Items from a dataset
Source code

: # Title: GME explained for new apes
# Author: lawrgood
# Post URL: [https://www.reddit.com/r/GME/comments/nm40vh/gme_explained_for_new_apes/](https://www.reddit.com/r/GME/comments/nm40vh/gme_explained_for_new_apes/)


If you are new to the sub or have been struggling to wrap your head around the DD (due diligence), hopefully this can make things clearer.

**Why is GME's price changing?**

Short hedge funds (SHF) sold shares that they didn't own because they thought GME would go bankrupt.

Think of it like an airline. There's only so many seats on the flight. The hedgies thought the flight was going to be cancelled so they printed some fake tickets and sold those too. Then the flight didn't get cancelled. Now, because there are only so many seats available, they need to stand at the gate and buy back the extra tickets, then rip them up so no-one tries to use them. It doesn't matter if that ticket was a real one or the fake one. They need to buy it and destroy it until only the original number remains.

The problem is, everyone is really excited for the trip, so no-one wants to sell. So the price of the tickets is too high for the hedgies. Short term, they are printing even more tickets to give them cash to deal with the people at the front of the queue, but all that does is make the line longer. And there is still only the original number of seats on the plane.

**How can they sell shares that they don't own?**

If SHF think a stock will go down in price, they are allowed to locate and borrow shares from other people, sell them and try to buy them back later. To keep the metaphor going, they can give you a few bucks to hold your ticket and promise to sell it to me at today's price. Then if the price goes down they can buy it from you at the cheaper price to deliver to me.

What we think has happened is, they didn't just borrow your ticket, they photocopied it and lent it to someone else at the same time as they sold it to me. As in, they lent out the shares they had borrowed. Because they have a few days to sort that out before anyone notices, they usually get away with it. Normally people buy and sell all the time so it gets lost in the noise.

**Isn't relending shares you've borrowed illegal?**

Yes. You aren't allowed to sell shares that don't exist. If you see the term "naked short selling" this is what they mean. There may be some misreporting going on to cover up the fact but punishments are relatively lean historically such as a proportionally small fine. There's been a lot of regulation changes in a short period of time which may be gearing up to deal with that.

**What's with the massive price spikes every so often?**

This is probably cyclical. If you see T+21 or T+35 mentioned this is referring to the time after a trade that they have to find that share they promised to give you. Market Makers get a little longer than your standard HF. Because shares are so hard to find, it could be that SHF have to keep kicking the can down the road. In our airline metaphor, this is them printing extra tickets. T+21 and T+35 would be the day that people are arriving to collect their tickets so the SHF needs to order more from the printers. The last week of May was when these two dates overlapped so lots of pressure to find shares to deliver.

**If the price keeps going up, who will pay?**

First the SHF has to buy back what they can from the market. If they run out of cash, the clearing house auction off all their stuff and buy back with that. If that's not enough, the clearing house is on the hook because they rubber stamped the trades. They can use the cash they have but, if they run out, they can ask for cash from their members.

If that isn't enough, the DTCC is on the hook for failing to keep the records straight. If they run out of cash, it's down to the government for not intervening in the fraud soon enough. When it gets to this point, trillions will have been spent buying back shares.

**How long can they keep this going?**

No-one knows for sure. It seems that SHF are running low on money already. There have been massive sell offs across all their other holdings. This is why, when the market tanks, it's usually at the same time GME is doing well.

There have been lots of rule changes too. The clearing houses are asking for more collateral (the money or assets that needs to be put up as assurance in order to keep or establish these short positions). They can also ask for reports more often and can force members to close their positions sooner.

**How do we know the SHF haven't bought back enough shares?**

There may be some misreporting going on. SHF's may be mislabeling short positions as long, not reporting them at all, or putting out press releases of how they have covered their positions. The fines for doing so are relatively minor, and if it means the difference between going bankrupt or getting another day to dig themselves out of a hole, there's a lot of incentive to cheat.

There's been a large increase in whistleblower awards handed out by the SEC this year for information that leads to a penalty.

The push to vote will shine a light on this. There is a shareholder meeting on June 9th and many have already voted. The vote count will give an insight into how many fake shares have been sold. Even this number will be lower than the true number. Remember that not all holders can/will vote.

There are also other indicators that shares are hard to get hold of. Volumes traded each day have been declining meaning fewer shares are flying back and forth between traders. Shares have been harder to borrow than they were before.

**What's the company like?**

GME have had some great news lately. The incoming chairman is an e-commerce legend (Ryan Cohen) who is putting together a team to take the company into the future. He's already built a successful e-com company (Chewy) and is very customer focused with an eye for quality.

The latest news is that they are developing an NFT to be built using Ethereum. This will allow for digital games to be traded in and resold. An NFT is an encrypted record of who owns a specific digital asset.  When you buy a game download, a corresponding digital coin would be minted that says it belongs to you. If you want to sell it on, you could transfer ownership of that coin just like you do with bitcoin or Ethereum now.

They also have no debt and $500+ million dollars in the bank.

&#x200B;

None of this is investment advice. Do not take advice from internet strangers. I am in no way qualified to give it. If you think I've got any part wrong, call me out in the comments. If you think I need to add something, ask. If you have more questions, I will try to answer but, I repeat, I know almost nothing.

Problem statement
Set down the data above once more so that nothing differs from the original.

Result
Source code

: # Title: GME explained for new apes
# Author: lawrgood
# Post URL: [https://www.reddit.com/r/GME/comments/nm40vh/gme_explained_for_new_apes/](https://www.reddit.com/r/GME/comments/nm40vh/gme_explained_for_new_apes/)


If you are new to the sub or have been struggling to wrap your head around the DD (due diligence), hopefully this can make things clearer.

**Why is GME's price changing?**

Short hedge funds (SHF) sold shares that they didn't own because they thought GME would go bankrupt.

Think of it like an airline. There's only so many seats on the flight. The hedgies thought the flight was going to be cancelled so they printed some fake tickets and sold those too. Then the flight didn't get cancelled. Now, because there are only so many seats available, they need to stand at the gate and buy back the extra tickets, then rip them up so no-one tries to use them. It doesn't matter if that ticket was a real one or the fake one. They need to buy it and destroy it until only the original number remains.

The problem is, everyone is really excited for the trip, so no-one wants to sell. So the price of the tickets is too high for the hedgies. Short term, they are printing even more tickets to give them cash to deal with the people at the front of the queue, but all that does is make the line longer. And there is still only the original number of seats on the plane.

**How can they sell shares that they don't own?**

If SHF think a stock will go down in price, they are allowed to locate and borrow shares from other people, sell them and try to buy them back later. To keep the metaphor going, they can give you a few bucks to hold your ticket and promise to sell it to me at today's price. Then if the price goes down they can buy it from you at the cheaper price to deliver to me.

What we think has happened is, they didn't just borrow your ticket, they photocopied it and lent it to someone else at the same time as they sold it to me. As in, they lent out the shares they had borrowed. Because they have a few days to sort that out before anyone notices, they usually get away with it. Normally people buy and sell all the time so it gets lost in the noise.

**Isn't relending shares you've borrowed illegal?**

Yes. You aren't allowed to sell shares that don't exist. If you see the term "naked short selling" this is what they mean. There may be some misreporting going on to cover up the fact but punishments are relatively lean historically such as a proportionally small fine. There's been a lot of regulation changes in a short period of time which may be gearing up to deal with that.

**What's with the massive price spikes every so often?**

This is probably cyclical. If you see T+21 or T+35 mentioned this is referring to the time after a trade that they have to find that share they promised to give you. Market Makers get a little longer than your standard HF. Because shares are so hard to find, it could be that SHF have to keep kicking the can down the road. In our airline metaphor, this is them printing extra tickets. T+21 and T+35 would be the day that people are arriving to collect their tickets so the SHF needs to order more from the printers. The last week of May was when these two dates overlapped so lots of pressure to find shares to deliver.

**If the price keeps going up, who will pay?**

First the SHF has to buy back what they can from the market. If they run out of cash, the clearing house auction off all their stuff and buy back with that. If that's not enough, the clearing house is on the hook because they rubber stamped the trades. They can use the cash they have but, if they run out, they can ask for cash from their members.

If that isn't enough, the DTCC is on the hook for failing to keep the records straight. If they run out of cash, it's down to the government for not intervening in the fraud soon enough. When it gets to this point, trillions will have been spent buying back shares.

**How long can they keep this going?**

No-one knows for sure. It seems that SHF are running low on money already. There have been massive sell offs across all their other holdings. This is why, when the market tanks, it's usually at the same time GME is doing well.

There have been lots of rule changes too. The clearing houses are asking for more collateral (the money or assets that needs to be put up as assurance in order to keep or establish these short positions). They can also ask for reports more often and can force members to close their positions sooner.

**How do we know the SHF haven't bought back enough shares?**

There may be some misreporting going on. SHF's may be mislabeling short positions as long, not reporting them at all, or putting out press releases of how they have covered their positions. The fines for doing so are relatively minor, and if it means the difference between going bankrupt or getting another day to dig themselves out of a hole, there's a lot of incentive to cheat.

There's been a large increase in whistleblower awards handed out by the SEC this year for information that leads to a penalty.

The push to vote will shine a light on this. There is a shareholder meeting on June 9th and many have already voted. The vote count will give an insight into how many fake shares have been sold. Even this number will be lower than the true number. Remember that not all holders can/will vote.

There are also other indicators that shares are hard to get hold of. Volumes traded each day have been declining meaning fewer shares are flying back and forth between traders. Shares have been harder to borrow than they were before.

**What's the company like?**

GME have had some great news lately. The incoming chairman is an e-commerce legend (Ryan Cohen) who is putting together a team to take the company into the future. He's already built a successful e-com company (Chewy) and is very customer focused with an eye for quality.

The latest news is that they are developing an NFT to be built using Ethereum. This will allow for digital games to be traded in and resold. An NFT is an encrypted record of who owns a specific digital asset.  When you buy a game download, a corresponding digital coin would be minted that says it belongs to you. If you want to sell it on, you could transfer ownership of that coin just like you do with bitcoin or Ethereum now.

They also have no debt and $500+ million dollars in the bank.

&#x200B;

None of this is investment advice. Do not take advice from internet strangers. I am in no way qualified to give it. If you think I've got any part wrong, call me out in the comments. If you think I need to add something, ask. If you have more questions, I will try to answer but, I repeat, I know almost nothing.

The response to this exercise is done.